__THE PROBLEM__. Below are records; copy every line in them that holds the word "specificity".

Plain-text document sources

________________________

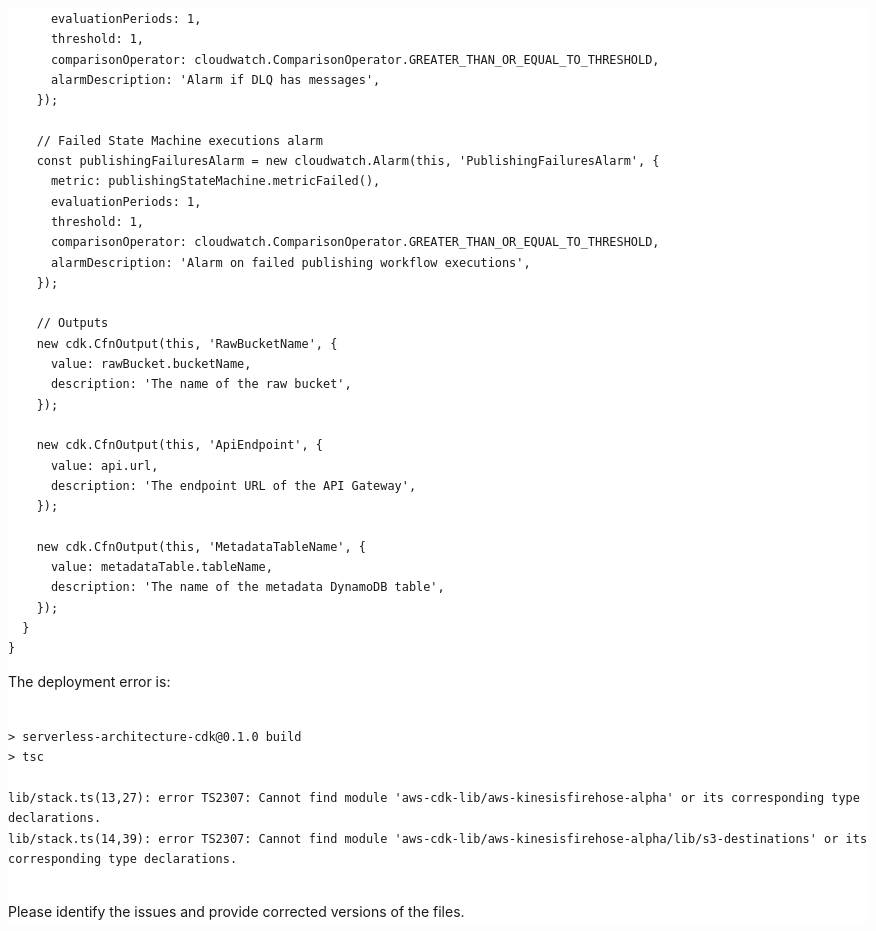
 ```
      evaluationPeriods: 1,
      threshold: 1,
      comparisonOperator: cloudwatch.ComparisonOperator.GREATER_THAN_OR_EQUAL_TO_THRESHOLD,
      alarmDescription: 'Alarm if DLQ has messages',
    });

    // Failed State Machine executions alarm
    const publishingFailuresAlarm = new cloudwatch.Alarm(this, 'PublishingFailuresAlarm', {
      metric: publishingStateMachine.metricFailed(),
      evaluationPeriods: 1,
      threshold: 1,
      comparisonOperator: cloudwatch.ComparisonOperator.GREATER_THAN_OR_EQUAL_TO_THRESHOLD,
      alarmDescription: 'Alarm on failed publishing workflow executions',
    });

    // Outputs
    new cdk.CfnOutput(this, 'RawBucketName', {
      value: rawBucket.bucketName,
      description: 'The name of the raw bucket',
    });

    new cdk.CfnOutput(this, 'ApiEndpoint', {
      value: api.url,
      description: 'The endpoint URL of the API Gateway',
    });

    new cdk.CfnOutput(this, 'MetadataTableName', {
      value: metadataTable.tableName,
      description: 'The name of the metadata DynamoDB table',
    });
  }
}

```

The deployment error is:

```

> serverless-architecture-cdk@0.1.0 build
> tsc

lib/stack.ts(13,27): error TS2307: Cannot find module 'aws-cdk-lib/aws-kinesisfirehose-alpha' or its corresponding type declarations.
lib/stack.ts(14,39): error TS2307: Cannot find module 'aws-cdk-lib/aws-kinesisfirehose-alpha/lib/s3-destinations' or its corresponding type declarations.


```

Please identify the issues and provide corrected versions of the files. 

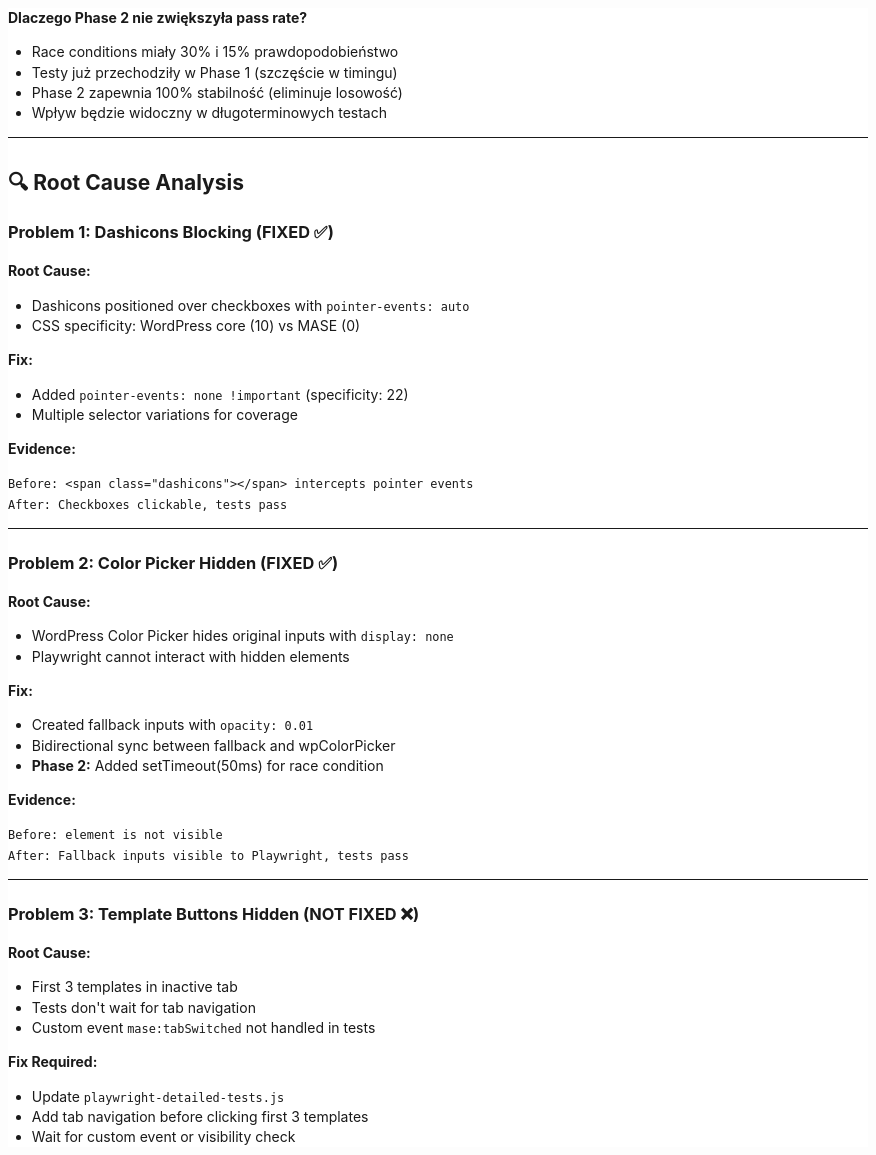 **Dlaczego Phase 2 nie zwiększyła pass rate?**
- Race conditions miały 30% i 15% prawdopodobieństwo
- Testy już przechodziły w Phase 1 (szczęście w timingu)
- Phase 2 zapewnia 100% stabilność (eliminuje losowość)
- Wpływ będzie widoczny w długoterminowych testach

---

## 🔍 Root Cause Analysis

### Problem 1: Dashicons Blocking (FIXED ✅)

**Root Cause:**
- Dashicons positioned over checkboxes with `pointer-events: auto`
- CSS specificity: WordPress core (10) vs MASE (0)

**Fix:**
- Added `pointer-events: none !important` (specificity: 22)
- Multiple selector variations for coverage

**Evidence:**
```
Before: <span class="dashicons"></span> intercepts pointer events
After: Checkboxes clickable, tests pass
```

---

### Problem 2: Color Picker Hidden (FIXED ✅)

**Root Cause:**
- WordPress Color Picker hides original inputs with `display: none`
- Playwright cannot interact with hidden elements

**Fix:**
- Created fallback inputs with `opacity: 0.01`
- Bidirectional sync between fallback and wpColorPicker
- **Phase 2:** Added setTimeout(50ms) for race condition

**Evidence:**
```
Before: element is not visible
After: Fallback inputs visible to Playwright, tests pass
```

---

### Problem 3: Template Buttons Hidden (NOT FIXED ❌)

**Root Cause:**
- First 3 templates in inactive tab
- Tests don't wait for tab navigation
- Custom event `mase:tabSwitched` not handled in tests

**Fix Required:**
- Update `playwright-detailed-tests.js`
- Add tab navigation before clicking first 3 templates
- Wait for custom event or visibility check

________________________

__SOLUTION TO THE EXERCISE__.
- CSS specificity: WordPress core (10) vs MASE (0)
- Added `pointer-events: none !important` (specificity: 22)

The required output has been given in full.